Buku antologi cerpen bertema kesehatan mental ini ditulis oleh 20 perempuan dari berbagai latar belakang profesi di Sidoarjo, Jawa Timur.
Peluncuran buku digelar dengan nuansa khas Hari Kartini, dengan kebaya yang melambangkan penghormatan atas semangat perjuangan perempuan Indonesia.
Warna ungu dipilih sebagai sampul buku dan warna tema peluncuran sebagai simbol keteguhan jiwa dan harapan.
“Buku ini adalah ruang berbagi cerita, tempat para penulis menuangkan kejujuran tentang luka, jatuh, dan proses bangkit kembali," ujar Vivi Dinatya, salah satu penulis, yang berprofesi sebagai psikolog.
"Kami ingin menyampaikan bahwa kondisi tidak baik-baik saja pun adalah hal yang manusiawi,” kata Dhian, seorang social media strategist.
"Cerita-cerita dalam buku ini bisa menjadi bekal bagi orang tua dan pendidik untuk mengarahkan anak-anaknya menghadapi dinamika kehidupan," tutur Farida Anwari, pemilik sejumlah rumah sakit di Sidoarjo.

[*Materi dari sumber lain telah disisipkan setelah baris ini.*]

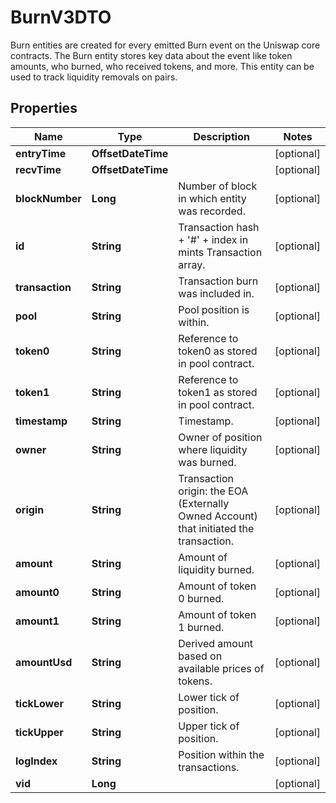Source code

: 

# BurnV3DTO

Burn entities are created for every emitted Burn event on the Uniswap core contracts. The Burn entity stores key data about the event like token amounts, who burned, who received tokens, and more. This entity can be used to track liquidity removals on pairs.

## Properties

| Name | Type | Description | Notes |
|------------ | ------------- | ------------- | -------------|
|**entryTime** | **OffsetDateTime** |  |  [optional] |
|**recvTime** | **OffsetDateTime** |  |  [optional] |
|**blockNumber** | **Long** | Number of block in which entity was recorded. |  [optional] |
|**id** | **String** | Transaction hash + &#39;#&#39; + index in mints Transaction array. |  [optional] |
|**transaction** | **String** | Transaction burn was included in. |  [optional] |
|**pool** | **String** | Pool position is within. |  [optional] |
|**token0** | **String** | Reference to token0 as stored in pool contract. |  [optional] |
|**token1** | **String** | Reference to token1 as stored in pool contract. |  [optional] |
|**timestamp** | **String** | Timestamp. |  [optional] |
|**owner** | **String** | Owner of position where liquidity was burned. |  [optional] |
|**origin** | **String** | Transaction origin: the EOA (Externally Owned Account) that initiated the transaction. |  [optional] |
|**amount** | **String** | Amount of liquidity burned. |  [optional] |
|**amount0** | **String** | Amount of token 0 burned. |  [optional] |
|**amount1** | **String** | Amount of token 1 burned. |  [optional] |
|**amountUsd** | **String** | Derived amount based on available prices of tokens. |  [optional] |
|**tickLower** | **String** | Lower tick of position. |  [optional] |
|**tickUpper** | **String** | Upper tick of position. |  [optional] |
|**logIndex** | **String** | Position within the transactions. |  [optional] |
|**vid** | **Long** |  |  [optional] |



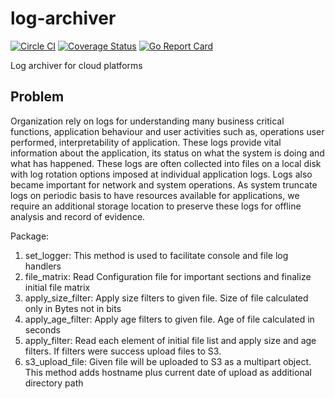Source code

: # log-archiver
[![Circle CI](https://circleci.com/gh/vlnrajesh/log-archiver/tree/master.svg?style=shield)](https://circleci.com/gh/vlnrajesh/log-archiver/tree/master) [![Coverage Status](https://coveralls.io/repos/github/vlnrajesh/log-archiver/badge.svg?branch=master)](https://coveralls.io/github/vlnrajesh/log-archiver?branch=master) [![Go Report Card](https://goreportcard.com/badge/github.com/vlnrajesh/log-archiver)](https://goreportcard.com/report/github.com/vlnrajesh/log-archiver)

Log archiver for cloud platforms
## Problem
Organization rely on logs for understanding many business critical functions, application behaviour and user activities such as, operations
user performed, interpretability of application. These logs provide vital information about the application, its status on what the system is doing
and what has happened. These logs are often collected into files on a local disk with log rotation options imposed at individual application logs.
Logs also became important for network and system operations. As system truncate logs on periodic basis to have resources available for
applications, we require an additional storage location to preserve these logs for offline analysis and record of evidence.




Package:
1. set_logger: This method is used to facilitate console and file log handlers
2. file_matrix: Read Configuration file for important sections and finalize initial file matrix
3. apply_size_filter: Apply size filters to given file. Size of file calculated only in Bytes not in bits
4. apply_age_filter: Apply age filters to given file. Age of file calculated in seconds
5. apply_filter: Read each element of initial file list and apply size and age filters. If filters were success upload files to S3.
6. s3_upload_file: Given file will be uploaded to S3 as a multipart object. This method adds hostname plus current date of upload
        as additional directory path
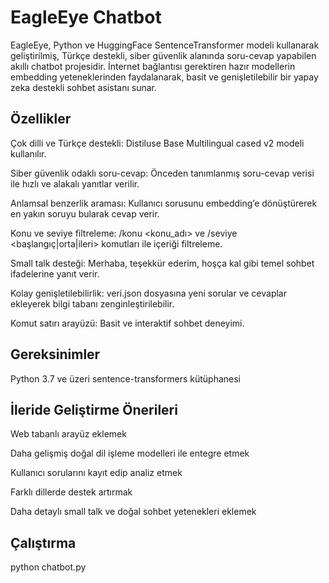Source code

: # EagleEye Chatbot

EagleEye, Python ve HuggingFace SentenceTransformer modeli kullanarak geliştirilmiş, Türkçe destekli, siber güvenlik alanında soru-cevap yapabilen akıllı chatbot projesidir. İnternet bağlantısı gerektiren hazır modellerin embedding yeteneklerinden faydalanarak, basit ve genişletilebilir bir yapay zeka destekli sohbet asistanı sunar.

## Özellikler

Çok dilli ve Türkçe destekli: Distiluse Base Multilingual cased v2 modeli kullanılır.

Siber güvenlik odaklı soru-cevap: Önceden tanımlanmış soru-cevap verisi ile hızlı ve alakalı yanıtlar verilir.

Anlamsal benzerlik araması: Kullanıcı sorusunu embedding’e dönüştürerek en yakın soruyu bularak cevap verir.

Konu ve seviye filtreleme: /konu <konu_adı> ve /seviye <başlangıç|orta|ileri> komutları ile içeriği filtreleme.

Small talk desteği: Merhaba, teşekkür ederim, hoşça kal gibi temel sohbet ifadelerine yanıt verir.

Kolay genişletilebilirlik: veri.json dosyasına yeni sorular ve cevaplar ekleyerek bilgi tabanı zenginleştirilebilir.

Komut satırı arayüzü: Basit ve interaktif sohbet deneyimi.

## Gereksinimler

Python 3.7 ve üzeri
sentence-transformers kütüphanesi

## İleride Geliştirme Önerileri

Web tabanlı arayüz eklemek

Daha gelişmiş doğal dil işleme modelleri ile entegre etmek

Kullanıcı sorularını kayıt edip analiz etmek

Farklı dillerde destek artırmak

Daha detaylı small talk ve doğal sohbet yetenekleri eklemek

## Çalıştırma
python chatbot.py
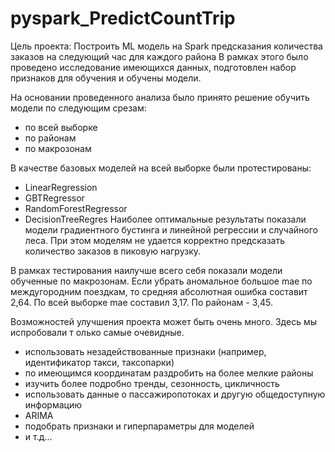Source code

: # pyspark_PredictCountTrip

Цель проекта: Построить ML модель на Spark предсказания количества заказов на следующий час для каждого района В рамках этого было проведено исследование имеющихся данных, подготовлен набор признаков для обучения и обучены модели.

На основании проведенного анализа было принято решение обучить модели по следующим срезам:
 - по всей выборке
 - по районам
 - по макрозонам

В качестве базовых моделей на всей выборке были протестированы:
 - LinearRegression
 - GBTRegressor
 - RandomForestRegressor
 - DecisionTreeRegres
Наиболее оптимальные результаты показали модели градиентного бустинга и линейной регрессии и случайного леса. При этом моделям не удается корректно предсказать количество заказов в пиковую нагрузку.

В рамках тестирования наилучше всего себя показали модели обученные по макрозонам. Если убрать аномальное большое mae по междугородним поездкам, то средняя абсолютная ошибка составит 2,64. По всей выборке mae составил 3,17. По районам - 3,45.

Возможностей улучшения проекта может быть очень много. Здесь мы испробовали т олько самые очевидные.

 - использовать незадействованные признаки (например, идентификатор такси, таксопарки)
 - по имеющимся координатам раздробить на более мелкие районы
 - изучить более подробно тренды, сезонность, цикличность
 - использовать данные о пассажиропотоках и другую общедоступную информацию
 - ARIMA
 - подобрать признаки и гиперпараметры для моделей
 - и т.д...
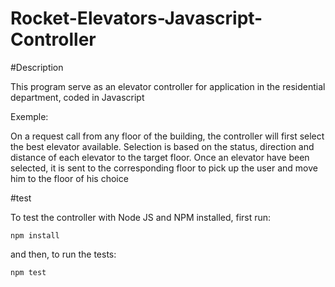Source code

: # Rocket-Elevators-Javascript-Controller

#Description

This program serve as an elevator controller for application in the residential department, coded in Javascript

Exemple:

On a request call from any floor of the building, the controller will first select the best elevator available.
Selection is based on the status, direction and distance of each elevator to the target floor.
Once an elevator have been selected, it is sent to the corresponding floor to pick up the user and move him to the floor of his choice

#test

To test the controller with Node JS and NPM installed, first run:

`npm install`

and then, to run the tests:

`npm test`

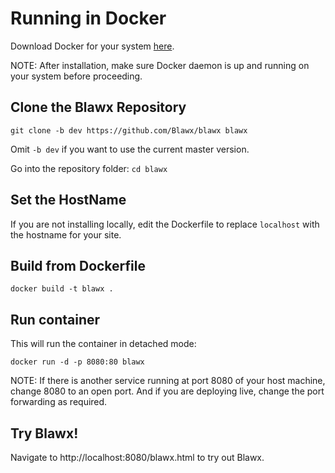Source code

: # Running in Docker

Download Docker for your system [here](https://docs.docker.com/get-docker/). 

NOTE: After installation, make sure Docker daemon is up and running on your system before proceeding.

## Clone the Blawx Repository

`git clone -b dev https://github.com/Blawx/blawx blawx`

Omit `-b dev` if you want to use the current master version.

Go into the repository folder:
`cd blawx`

## Set the HostName

If you are not installing locally, edit the Dockerfile to replace `localhost` with the hostname for your site.

## Build from Dockerfile

`docker build -t blawx .`

## Run container

This will run the container in detached mode:

`docker run -d -p 8080:80 blawx`

NOTE: If there is another service running at port 8080 of your host machine, change 8080 to an open port.
And if you are deploying live, change the port forwarding as required.

## Try Blawx!

Navigate to http://localhost:8080/blawx.html to try out Blawx.

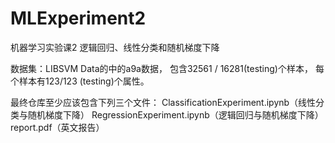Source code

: # MLExperiment2
机器学习实验课2
逻辑回归、线性分类和随机梯度下降

数据集：LIBSVM Data的中的a9a数据，
      包含32561 / 16281(testing)个样本，
      每个样本有123/123 (testing)个属性。
      
最终仓库至少应该包含下列三个文件：
      ClassificationExperiment.ipynb（线性分类与随机梯度下降）
      RegressionExperiment.ipynb（逻辑回归与随机梯度下降）
      report.pdf（英文报告）
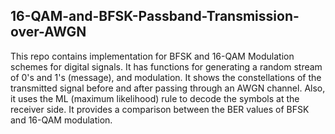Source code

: ## 16-QAM-and-BFSK-Passband-Transmission-over-AWGN

This repo contains implementation for BFSK and 16-QAM Modulation schemes for digital signals. It has functions for generating a random stream of 0's and 1's (message), and modulation. It shows the constellations of the transmitted signal before and after passing through an AWGN channel. Also, it uses the ML (maximum likelihood) rule to decode the symbols at the receiver side. 
It provides a comparison between the BER values of BFSK and 16-QAM modulation.
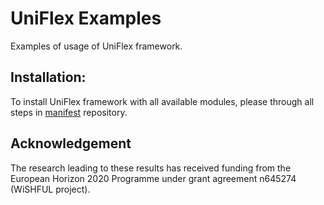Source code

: UniFlex Examples
============================

Examples of usage of UniFlex framework.

## Installation:
To install UniFlex framework with all available modules, please through all steps in [manifest](https://github.com/uniflex/manifests) repository.

## Acknowledgement

The research leading to these results has received funding from the European
Horizon 2020 Programme under grant agreement n645274 (WiSHFUL project).
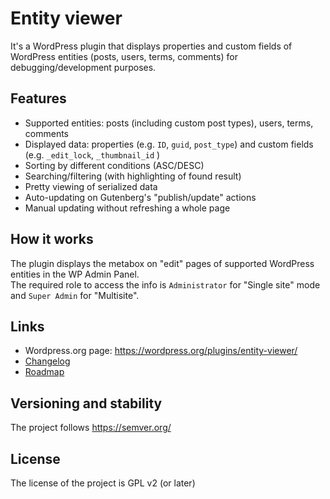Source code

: # Entity viewer

It's a WordPress plugin that displays properties and custom fields of WordPress entities (posts, users, terms, comments) for debugging/development purposes.

## Features
- Supported entities: posts (including custom post types), users, terms, comments
- Displayed data: properties (e.g. `ID`, `guid`, `post_type`) and custom fields (e.g. `_edit_lock`, `_thumbnail_id` )
- Sorting by different conditions (ASC/DESC)
- Searching/filtering (with highlighting of found result)
- Pretty viewing of serialized data
- Auto-updating on Gutenberg's "publish/update" actions
- Manual updating without refreshing a whole page

## How it works
The plugin displays the metabox on "edit" pages of supported WordPress entities in the WP Admin Panel.  
The required role to access the info is `Administrator` for "Single site" mode and `Super Admin` for "Multisite".

## Links
- Wordpress.org page: https://wordpress.org/plugins/entity-viewer/
- [Changelog](https://github.com/versusbassz/entity-viewer/blob/main/CHANGELOG.md)
- [Roadmap](https://github.com/versusbassz/entity-viewer/milestones?direction=asc&sort=title&state=open)

## Versioning and stability
The project follows https://semver.org/

## License
The license of the project is GPL v2 (or later)
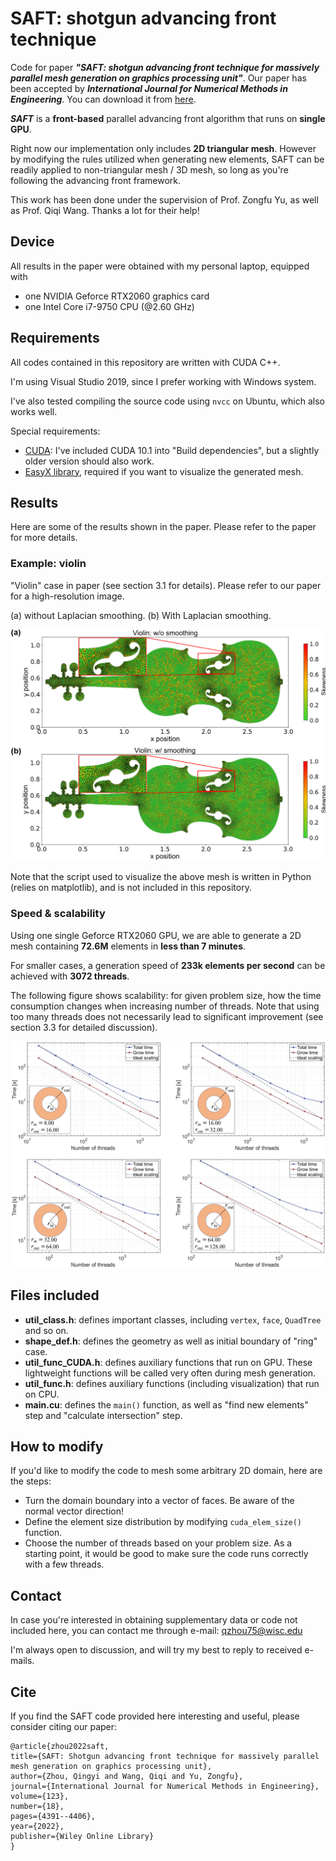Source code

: # SAFT: shotgun advancing front technique
Code for paper ***"SAFT: shotgun advancing front technique for massively parallel mesh generation on graphics processing unit"***. Our paper has been accepted by ***International Journal for Numerical Methods in Engineering***. You can download it from [here](https://doi.org/10.1002/nme.7038).
  
***SAFT*** is a **front-based** parallel advancing front algorithm that runs on **single GPU**. 

Right now our implementation only includes **2D triangular mesh**. However by modifying the rules utilized when generating new elements, SAFT can be readily applied to non-triangular mesh / 3D mesh, so long as you're following the advancing front framework. 

This work has been done under the supervision of Prof. Zongfu Yu, as well as Prof. Qiqi Wang. Thanks a lot for their help! 

## Device
All results in the paper were obtained with my personal laptop, equipped with
- one NVIDIA Geforce RTX2060 graphics card
- one Intel Core i7-9750 CPU (@2.60 GHz)

## Requirements
All codes contained in this repository are written with CUDA C++.  

I'm using Visual Studio 2019, since I prefer working with Windows system.  

I've also tested compiling the source code using `nvcc` on Ubuntu, which also works well. 

Special requirements: 
- [CUDA](https://developer.nvidia.com/cuda-downloads): I've included CUDA 10.1 into "Build dependencies", but a slightly older version should also work. 
- [EasyX library](https://easyx.cn/), required if you want to visualize the generated mesh. 

## Results
Here are some of the results shown in the paper. Please refer to the paper for more details. 
### Example: violin
"Violin" case in paper (see section 3.1 for details). Please refer to our paper for a high-resolution image.   

(a) without Laplacian smoothing. (b) With Laplacian smoothing. 

![Violin](figures/violin.PNG?raw=true)

Note that the script used to visualize the above mesh is written in Python (relies on matplotlib), and is not included in this repository. 

### Speed & scalability
Using one single Geforce RTX2060 GPU, we are able to generate a 2D mesh containing **72.6M** elements in **less than 7 minutes**.  

For smaller cases, a generation speed of **233k elements per second** can be achieved with **3072 threads**.  

The following figure shows scalability: for given problem size, how the time consumption changes when increasing number of threads. Note that using too many threads does not necessarily lead to significant improvement (see section 3.3 for detailed discussion). 

![Scalability](figures/scale.PNG?raw=true)

## Files included
- **util_class.h**: defines important classes, including `vertex`, `face`, `QuadTree` and so on. 
- **shape_def.h**: defines the geometry as well as initial boundary of "ring" case. 
- **util_func_CUDA.h**: defines auxiliary functions that run on GPU. These lightweight functions will be called very often during mesh generation. 
- **util_func.h**: defines auxiliary functions (including visualization) that run on CPU. 
- **main.cu**: defines the `main()` function, as well as "find new elements" step and "calculate intersection" step. 

## How to modify
If you'd like to modify the code to mesh some arbitrary 2D domain, here are the steps:
- Turn the domain boundary into a vector of faces. Be aware of the normal vector direction! 
- Define the element size distribution by modifying `cuda_elem_size()` function.
- Choose the number of threads based on your problem size. As a starting point, it would be good to make sure the code runs correctly with a few threads. 

## Contact
In case you're interested in obtaining supplementary data or code not included here, you can contact me through e-mail: <qzhou75@wisc.edu>  

I'm always open to discussion, and will try my best to reply to received e-mails. 

## Cite
If you find the SAFT code provided here interesting and useful, please consider citing our paper:

    @article{zhou2022saft,
    title={SAFT: Shotgun advancing front technique for massively parallel mesh generation on graphics processing unit},
    author={Zhou, Qingyi and Wang, Qiqi and Yu, Zongfu},
    journal={International Journal for Numerical Methods in Engineering},
    volume={123},
    number={18},
    pages={4391--4406},
    year={2022},
    publisher={Wiley Online Library}
    }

Peluncuran buku tersebut diwarnai dengan sesi bincang interaktif bersama Anwar Djaelani, penulis senior yang telah menerbitkan 13 judul buku sastra.
Dalam sesi tersebut, Anwar menyampaikan apresiasi atas keberanian para penulis perempuan mengangkat narasi tentang kesehatan mental yang selama ini kerap dianggap tabu.
“Buku ini bukan hanya karya sastra, tapi juga kontribusi sosial—menyuarakan bahwa kesehatan mental itu penting dan harus dirawat,” ujar Anwar.
Anwar juga mengapresiasi penerbitan buku kedelapan komunitas Pena Perajut Aksara karena menunjukkan konsistensi dalam melahirkan karya bermakna.
"Buku Aku (Tidak) Baik-Baik Saja) menjadi bukti bahwa suara perempuan, dari ruang-ruang sunyi sekalipun, punya kekuatan penyembuhan," katanya.